• [Work item]: Output the data below exactly. Leave nothing out.

Stored data
=== Section Start ===
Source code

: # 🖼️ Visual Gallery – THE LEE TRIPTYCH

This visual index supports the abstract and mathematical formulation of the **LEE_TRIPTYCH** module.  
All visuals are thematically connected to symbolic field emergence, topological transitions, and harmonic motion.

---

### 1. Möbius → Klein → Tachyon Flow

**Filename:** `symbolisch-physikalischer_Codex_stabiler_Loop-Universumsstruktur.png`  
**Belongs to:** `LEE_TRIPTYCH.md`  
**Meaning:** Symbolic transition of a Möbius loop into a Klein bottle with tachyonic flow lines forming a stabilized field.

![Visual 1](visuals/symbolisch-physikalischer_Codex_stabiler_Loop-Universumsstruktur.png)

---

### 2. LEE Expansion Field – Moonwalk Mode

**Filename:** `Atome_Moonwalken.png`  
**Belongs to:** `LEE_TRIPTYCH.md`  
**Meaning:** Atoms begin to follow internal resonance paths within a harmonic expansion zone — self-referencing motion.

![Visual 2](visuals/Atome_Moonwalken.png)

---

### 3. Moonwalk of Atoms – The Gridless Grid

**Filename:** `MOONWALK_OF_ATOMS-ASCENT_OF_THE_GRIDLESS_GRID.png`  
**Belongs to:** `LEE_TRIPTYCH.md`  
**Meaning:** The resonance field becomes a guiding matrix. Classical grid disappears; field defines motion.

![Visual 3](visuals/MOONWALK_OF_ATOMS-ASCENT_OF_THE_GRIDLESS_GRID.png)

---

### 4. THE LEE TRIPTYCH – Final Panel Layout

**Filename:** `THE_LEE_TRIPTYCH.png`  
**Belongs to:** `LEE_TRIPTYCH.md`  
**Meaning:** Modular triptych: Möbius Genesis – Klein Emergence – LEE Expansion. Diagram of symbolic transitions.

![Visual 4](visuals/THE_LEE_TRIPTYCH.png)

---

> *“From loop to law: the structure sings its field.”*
=== Section End ===
• [Task answer]:
Source code

: # 🖼️ Visual Gallery – THE LEE TRIPTYCH

This visual index supports the abstract and mathematical formulation of the **LEE_TRIPTYCH** module.  
All visuals are thematically connected to symbolic field emergence, topological transitions, and harmonic motion.

---

### 1. Möbius → Klein → Tachyon Flow

**Filename:** `symbolisch-physikalischer_Codex_stabiler_Loop-Universumsstruktur.png`  
**Belongs to:** `LEE_TRIPTYCH.md`  
**Meaning:** Symbolic transition of a Möbius loop into a Klein bottle with tachyonic flow lines forming a stabilized field.

![Visual 1](visuals/symbolisch-physikalischer_Codex_stabiler_Loop-Universumsstruktur.png)

---

### 2. LEE Expansion Field – Moonwalk Mode

**Filename:** `Atome_Moonwalken.png`  
**Belongs to:** `LEE_TRIPTYCH.md`  
**Meaning:** Atoms begin to follow internal resonance paths within a harmonic expansion zone — self-referencing motion.

![Visual 2](visuals/Atome_Moonwalken.png)

---

### 3. Moonwalk of Atoms – The Gridless Grid

**Filename:** `MOONWALK_OF_ATOMS-ASCENT_OF_THE_GRIDLESS_GRID.png`  
**Belongs to:** `LEE_TRIPTYCH.md`  
**Meaning:** The resonance field becomes a guiding matrix. Classical grid disappears; field defines motion.

![Visual 3](visuals/MOONWALK_OF_ATOMS-ASCENT_OF_THE_GRIDLESS_GRID.png)

---

### 4. THE LEE TRIPTYCH – Final Panel Layout

**Filename:** `THE_LEE_TRIPTYCH.png`  
**Belongs to:** `LEE_TRIPTYCH.md`  
**Meaning:** Modular triptych: Möbius Genesis – Klein Emergence – LEE Expansion. Diagram of symbolic transitions.

![Visual 4](visuals/THE_LEE_TRIPTYCH.png)

---

> *“From loop to law: the structure sings its field.”*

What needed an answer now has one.